_Stored data_
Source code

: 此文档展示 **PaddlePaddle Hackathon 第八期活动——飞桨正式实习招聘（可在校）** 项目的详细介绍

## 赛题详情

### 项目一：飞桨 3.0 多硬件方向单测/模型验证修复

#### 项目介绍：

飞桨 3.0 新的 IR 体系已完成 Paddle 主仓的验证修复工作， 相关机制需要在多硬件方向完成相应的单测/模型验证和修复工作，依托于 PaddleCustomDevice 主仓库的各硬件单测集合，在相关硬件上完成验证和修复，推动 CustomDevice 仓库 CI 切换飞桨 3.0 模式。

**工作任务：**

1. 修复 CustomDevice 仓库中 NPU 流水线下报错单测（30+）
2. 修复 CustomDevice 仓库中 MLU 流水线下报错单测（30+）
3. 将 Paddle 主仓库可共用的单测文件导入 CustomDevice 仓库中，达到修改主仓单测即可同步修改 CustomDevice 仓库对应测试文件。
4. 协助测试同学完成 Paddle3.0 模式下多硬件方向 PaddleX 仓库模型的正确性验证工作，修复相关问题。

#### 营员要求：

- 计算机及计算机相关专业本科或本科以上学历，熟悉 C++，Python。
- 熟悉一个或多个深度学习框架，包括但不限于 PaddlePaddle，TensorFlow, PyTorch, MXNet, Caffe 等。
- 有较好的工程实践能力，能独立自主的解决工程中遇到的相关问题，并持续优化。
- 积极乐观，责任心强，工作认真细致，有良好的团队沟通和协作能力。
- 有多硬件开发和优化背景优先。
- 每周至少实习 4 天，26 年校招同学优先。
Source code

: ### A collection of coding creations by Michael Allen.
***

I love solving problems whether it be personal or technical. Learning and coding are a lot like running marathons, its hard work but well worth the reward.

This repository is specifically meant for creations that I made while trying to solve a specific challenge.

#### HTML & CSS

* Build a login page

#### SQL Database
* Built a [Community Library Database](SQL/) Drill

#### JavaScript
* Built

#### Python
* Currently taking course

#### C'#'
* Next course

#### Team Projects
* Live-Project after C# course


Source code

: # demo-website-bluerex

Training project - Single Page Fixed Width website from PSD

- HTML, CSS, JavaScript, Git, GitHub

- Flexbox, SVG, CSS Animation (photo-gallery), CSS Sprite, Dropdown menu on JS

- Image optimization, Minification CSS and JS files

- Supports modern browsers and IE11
...
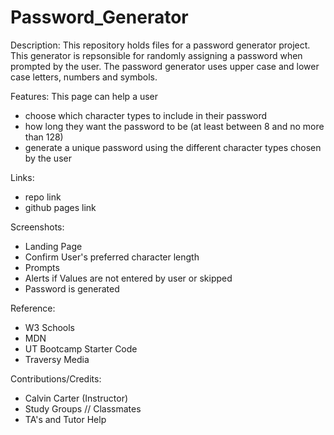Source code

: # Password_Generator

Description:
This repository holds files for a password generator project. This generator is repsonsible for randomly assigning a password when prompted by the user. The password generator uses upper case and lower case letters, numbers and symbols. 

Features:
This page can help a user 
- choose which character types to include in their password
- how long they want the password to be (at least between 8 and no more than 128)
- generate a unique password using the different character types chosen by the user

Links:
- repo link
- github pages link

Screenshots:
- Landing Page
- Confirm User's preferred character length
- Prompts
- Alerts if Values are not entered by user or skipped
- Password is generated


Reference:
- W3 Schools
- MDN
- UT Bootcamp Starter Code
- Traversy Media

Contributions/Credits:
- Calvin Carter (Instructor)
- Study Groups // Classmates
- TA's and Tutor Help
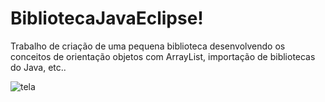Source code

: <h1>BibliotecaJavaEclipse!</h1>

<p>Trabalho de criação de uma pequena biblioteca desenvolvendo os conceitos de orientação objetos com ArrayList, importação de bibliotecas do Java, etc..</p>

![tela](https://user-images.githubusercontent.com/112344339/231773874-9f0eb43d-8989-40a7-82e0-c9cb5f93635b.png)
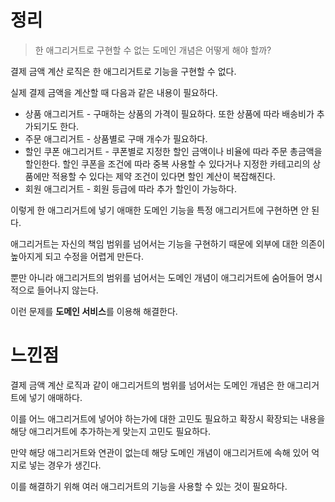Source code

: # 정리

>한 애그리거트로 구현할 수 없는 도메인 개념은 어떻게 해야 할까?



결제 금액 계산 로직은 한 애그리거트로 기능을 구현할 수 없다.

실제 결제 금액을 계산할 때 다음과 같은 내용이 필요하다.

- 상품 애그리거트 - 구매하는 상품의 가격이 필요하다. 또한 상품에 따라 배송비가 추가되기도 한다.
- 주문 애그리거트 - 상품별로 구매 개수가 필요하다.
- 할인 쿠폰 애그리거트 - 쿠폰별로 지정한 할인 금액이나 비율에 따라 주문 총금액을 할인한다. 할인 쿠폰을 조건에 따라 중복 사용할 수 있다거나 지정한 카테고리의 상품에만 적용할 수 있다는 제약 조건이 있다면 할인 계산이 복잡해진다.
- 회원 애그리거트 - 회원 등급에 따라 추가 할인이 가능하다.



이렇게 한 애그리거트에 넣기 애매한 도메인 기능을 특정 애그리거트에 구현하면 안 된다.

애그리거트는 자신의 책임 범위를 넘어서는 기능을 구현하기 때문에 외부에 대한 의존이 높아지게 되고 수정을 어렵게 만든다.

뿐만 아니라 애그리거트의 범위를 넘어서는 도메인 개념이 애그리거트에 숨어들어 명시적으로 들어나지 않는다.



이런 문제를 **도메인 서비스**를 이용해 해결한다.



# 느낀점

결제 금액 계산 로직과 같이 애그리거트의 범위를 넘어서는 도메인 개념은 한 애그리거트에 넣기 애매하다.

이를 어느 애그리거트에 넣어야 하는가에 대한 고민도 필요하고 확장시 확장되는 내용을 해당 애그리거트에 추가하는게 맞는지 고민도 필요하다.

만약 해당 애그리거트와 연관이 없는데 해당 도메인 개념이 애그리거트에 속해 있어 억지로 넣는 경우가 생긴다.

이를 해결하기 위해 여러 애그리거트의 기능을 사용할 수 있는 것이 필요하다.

_Task requirements_
Your answer should consist only of the lines above between the line holding "애그리거트는 자신의 책임" and the line holding "이를 해결하기 위해 여러 애그리거트의 기능을 사용할 수 있는 것이 필요하다.", inclusive, each transcribed exactly.

_Task output_
애그리거트는 자신의 책임 범위를 넘어서는 기능을 구현하기 때문에 외부에 대한 의존이 높아지게 되고 수정을 어렵게 만든다.

뿐만 아니라 애그리거트의 범위를 넘어서는 도메인 개념이 애그리거트에 숨어들어 명시적으로 들어나지 않는다.



이런 문제를 **도메인 서비스**를 이용해 해결한다.



# 느낀점

결제 금액 계산 로직과 같이 애그리거트의 범위를 넘어서는 도메인 개념은 한 애그리거트에 넣기 애매하다.

이를 어느 애그리거트에 넣어야 하는가에 대한 고민도 필요하고 확장시 확장되는 내용을 해당 애그리거트에 추가하는게 맞는지 고민도 필요하다.

만약 해당 애그리거트와 연관이 없는데 해당 도메인 개념이 애그리거트에 속해 있어 억지로 넣는 경우가 생긴다.

이를 해결하기 위해 여러 애그리거트의 기능을 사용할 수 있는 것이 필요하다.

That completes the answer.